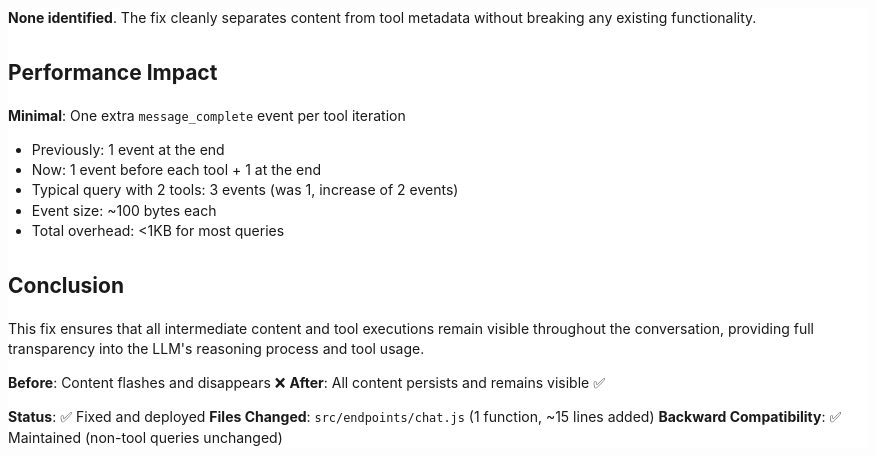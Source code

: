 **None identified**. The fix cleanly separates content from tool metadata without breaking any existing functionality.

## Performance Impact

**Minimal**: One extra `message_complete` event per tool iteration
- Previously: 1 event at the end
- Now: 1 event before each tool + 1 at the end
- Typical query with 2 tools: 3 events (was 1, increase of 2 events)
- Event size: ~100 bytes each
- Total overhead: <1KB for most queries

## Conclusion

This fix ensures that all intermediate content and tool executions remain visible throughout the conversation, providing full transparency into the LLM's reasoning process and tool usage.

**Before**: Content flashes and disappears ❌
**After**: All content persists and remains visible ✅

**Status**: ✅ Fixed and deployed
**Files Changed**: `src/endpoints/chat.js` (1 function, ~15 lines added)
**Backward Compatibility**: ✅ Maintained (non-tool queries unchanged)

═══

> **Exercise prompt**:
Give the records a second time exactly, keeping the images out.

> **Written answer**:
Source code

: **None identified**. The fix cleanly separates content from tool metadata without breaking any existing functionality.

## Performance Impact

**Minimal**: One extra `message_complete` event per tool iteration
- Previously: 1 event at the end
- Now: 1 event before each tool + 1 at the end
- Typical query with 2 tools: 3 events (was 1, increase of 2 events)
- Event size: ~100 bytes each
- Total overhead: <1KB for most queries

## Conclusion

This fix ensures that all intermediate content and tool executions remain visible throughout the conversation, providing full transparency into the LLM's reasoning process and tool usage.

**Before**: Content flashes and disappears ❌
**After**: All content persists and remains visible ✅

**Status**: ✅ Fixed and deployed
**Files Changed**: `src/endpoints/chat.js` (1 function, ~15 lines added)
**Backward Compatibility**: ✅ Maintained (non-tool queries unchanged)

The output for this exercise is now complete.